That is just stupid. Why not just rename the whole fucking city? It is bad enough that advertising is literally taking over our formally public spaces now you want to rename city landmarks with corporate bullshit? Methinks you are far from a 'real' New Yorker.
Sorry, you don't speak for all native New Yorkers. I was also born and raised here and half of my family is from Greenpoint (way back when it was Irish). I don't want the pool renamed, either. A logo is one thing - renaming is another. The city should use some of the money they made renting that concrete hole out for concerts instead of further erasing the history of the neighborhood.
Fair enough. You're right, not everyone in W'burg is a hipster. But why don't we calm down about the corporate hatred. If the city has a novel way to make money to pay for specific properties, so be it. Maybe naming a whole park would be over the top, but a pool, which is very expensive to operate, is fine with me.
The alternatives are: a. naming the pool (deal with some ads); b. charging admission (shut out all the poors); c. raising your taxes (already insane); d. closing the pool.
Which would you prefer?
Would the money from the naming directly benefit McCarren Park and the pool? Or would it be pooled into the Parks dept and vanish?
With every rename/rededication a bit of the old pre-war city including the Native American legacy disappears.
Yeah, history, whatever. How cool would it be if it became Sparks Pool??
Times change and I'm sure he wouldn't be such a dick as to insist that the pool bare his name.
Renaming sucks. How is it acceptable that there's now no ballpark recognizing the contributions of William Shea?
Who's that?
He was the lawyer responsible for bringing National League baseball back to NYC after the Giants and the Dodgers defected to the wrong coast.
American Apparel Pool at Massengill Douche Park.
hehehe
Sign the petition. People who have no past have no future.
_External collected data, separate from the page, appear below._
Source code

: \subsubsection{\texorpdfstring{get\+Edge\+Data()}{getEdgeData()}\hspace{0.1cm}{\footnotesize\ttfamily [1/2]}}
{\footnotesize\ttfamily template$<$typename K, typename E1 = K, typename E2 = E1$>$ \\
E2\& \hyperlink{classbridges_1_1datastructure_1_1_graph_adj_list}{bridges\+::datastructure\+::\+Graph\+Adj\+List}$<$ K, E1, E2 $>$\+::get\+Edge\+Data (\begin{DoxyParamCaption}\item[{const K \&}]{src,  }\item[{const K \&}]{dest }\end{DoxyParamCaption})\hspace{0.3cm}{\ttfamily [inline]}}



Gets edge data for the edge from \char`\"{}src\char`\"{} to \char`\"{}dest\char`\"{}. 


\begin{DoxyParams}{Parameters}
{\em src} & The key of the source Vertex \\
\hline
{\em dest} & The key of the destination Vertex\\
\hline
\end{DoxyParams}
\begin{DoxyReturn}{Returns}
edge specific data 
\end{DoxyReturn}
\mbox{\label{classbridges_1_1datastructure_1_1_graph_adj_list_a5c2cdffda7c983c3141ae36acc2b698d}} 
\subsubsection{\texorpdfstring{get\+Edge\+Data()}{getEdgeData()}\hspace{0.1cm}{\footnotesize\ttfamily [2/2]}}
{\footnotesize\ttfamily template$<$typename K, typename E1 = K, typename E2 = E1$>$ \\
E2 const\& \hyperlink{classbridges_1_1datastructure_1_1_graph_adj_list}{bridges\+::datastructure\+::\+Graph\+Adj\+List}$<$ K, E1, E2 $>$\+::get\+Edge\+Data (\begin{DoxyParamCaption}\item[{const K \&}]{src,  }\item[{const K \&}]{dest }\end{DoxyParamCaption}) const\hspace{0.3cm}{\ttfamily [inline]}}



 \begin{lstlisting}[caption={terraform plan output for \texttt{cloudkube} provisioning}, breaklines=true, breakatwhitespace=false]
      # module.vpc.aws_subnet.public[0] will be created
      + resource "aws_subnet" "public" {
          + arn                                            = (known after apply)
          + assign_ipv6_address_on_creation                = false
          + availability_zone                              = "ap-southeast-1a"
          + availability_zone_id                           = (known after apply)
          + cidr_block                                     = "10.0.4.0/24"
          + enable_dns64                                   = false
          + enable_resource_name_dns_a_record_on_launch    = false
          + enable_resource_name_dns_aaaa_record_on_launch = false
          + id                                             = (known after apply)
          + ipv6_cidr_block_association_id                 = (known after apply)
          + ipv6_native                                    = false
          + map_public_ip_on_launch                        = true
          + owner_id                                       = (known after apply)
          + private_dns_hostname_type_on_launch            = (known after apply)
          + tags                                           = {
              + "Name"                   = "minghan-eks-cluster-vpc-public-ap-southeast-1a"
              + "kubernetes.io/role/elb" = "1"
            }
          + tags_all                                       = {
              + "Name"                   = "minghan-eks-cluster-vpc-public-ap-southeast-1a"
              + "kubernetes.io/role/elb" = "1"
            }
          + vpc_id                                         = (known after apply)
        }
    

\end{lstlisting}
It is especially offensive to name the pool for some dying corporate dinosaur because they donate funds which will simply vanish down the usual municipal ratholes. McCarren at least did something for Greenpoint and Williamsburg.
I'd think this is acceptable if all the funds from the renaming went directly to the renamed pool in question. But we all know that's never going to happen - it will just go into the same black hole as all the other money in this city.
We should not overwrite old names of places and institutions in New York. If they want to sell naming rights, put those on top of the old name or make a double name, like Marcus Garvey/Mount Morris Park in Harlem.
You can't know where you're going if you don't know where you've been.
I can't wait for the big Coca Cola sign to be put on (both sides) of the Brooklyn Bridge. That will really look great all lit up at night!
And that additional naming income means my taxes won't be raised. No? It doesn't? My taxes will still go up? Lovely!
ps - my Dad swam in that pool when he was a kid.
I wonder if the "we should not change the names of old places" camp would be silent if the suggestion was to rename it Barack Obama Pool.
@longacre--you're wrong on several counts. First, this isn't a hipster agenda. I'm a 44-year-old woman! People of all ages in the neighborhood care about the pool and about local history. I've gotten letters from people as far away as Minnesota who grew up here and who want the pool to keep its name.
Second, your "choices" about charging admission, raising taxes, or closing the pool don't apply. If you actually read our statement or any of the other information related to the situation you would know that the pool and its renovation are 100% paid for. By taxpayers. Not by a corporation. So the taxpayers should get to have the name we want.
Finally, it's not about corporate hatred. If a philanthropic company wants to give $3 million to build a dirtbike arena, or a public waterfront beach, or even an amphitheater so local groups can put on shows (not just rock shows--outdoor masses, ballet, school plays, etc), then that might be a valid reason to give them naming rights to what they have built. But to get naming rights while contributing nothing to the pool itself or to the neighborhood? No.
I realize many people participate in blog comments just to make assumptions and say negative things, but I wanted to give the real story.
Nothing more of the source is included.